EXERCISE BRIEF.
Images excepted, the data below must be repeated exactly.

(DATASET Opens)

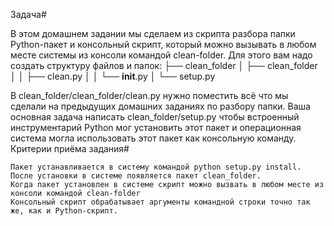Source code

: Задача#

В этом домашнем задании мы сделаем из скрипта разбора папки Python-пакет и консольный скрипт, который можно вызывать в любом месте системы из консоли командой clean-folder.
Для этого вам надо создать структуру файлов и папок:
├── clean_folder
│    ├── clean_folder
│    │   ├── clean.py
│    │   └── __init__.py
│    └── setup.py

В clean_folder/clean_folder/clean.py нужно поместить всё что мы сделали на предыдущих домашних заданиях по разбору папки.
Ваша основная задача написать clean_folder/setup.py чтобы встроенный инструментарий Python мог установить этот пакет и операционная система могла использовать этот пакет как консольную команду.
Критерии приёма задания#

    Пакет устанавливается в систему командой python setup.py install.
    После установки в системе появляется пакет clean_folder.
    Когда пакет установлен в системе скрипт можно вызвать в любом месте из консоли командой clean-folder
    Консольный скрипт обрабатывает аргументы командной строки точно так же, как и Python-скрипт.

(DATASET Closes)

ANSWER FOR THIS EXERCISE.
Source code

: Задача#

В этом домашнем задании мы сделаем из скрипта разбора папки Python-пакет и консольный скрипт, который можно вызывать в любом месте системы из консоли командой clean-folder.
Для этого вам надо создать структуру файлов и папок:
├── clean_folder
│    ├── clean_folder
│    │   ├── clean.py
│    │   └── __init__.py
│    └── setup.py

В clean_folder/clean_folder/clean.py нужно поместить всё что мы сделали на предыдущих домашних заданиях по разбору папки.
Ваша основная задача написать clean_folder/setup.py чтобы встроенный инструментарий Python мог установить этот пакет и операционная система могла использовать этот пакет как консольную команду.
Критерии приёма задания#

    Пакет устанавливается в систему командой python setup.py install.
    После установки в системе появляется пакет clean_folder.
    Когда пакет установлен в системе скрипт можно вызвать в любом месте из консоли командой clean-folder
    Консольный скрипт обрабатывает аргументы командной строки точно так же, как и Python-скрипт.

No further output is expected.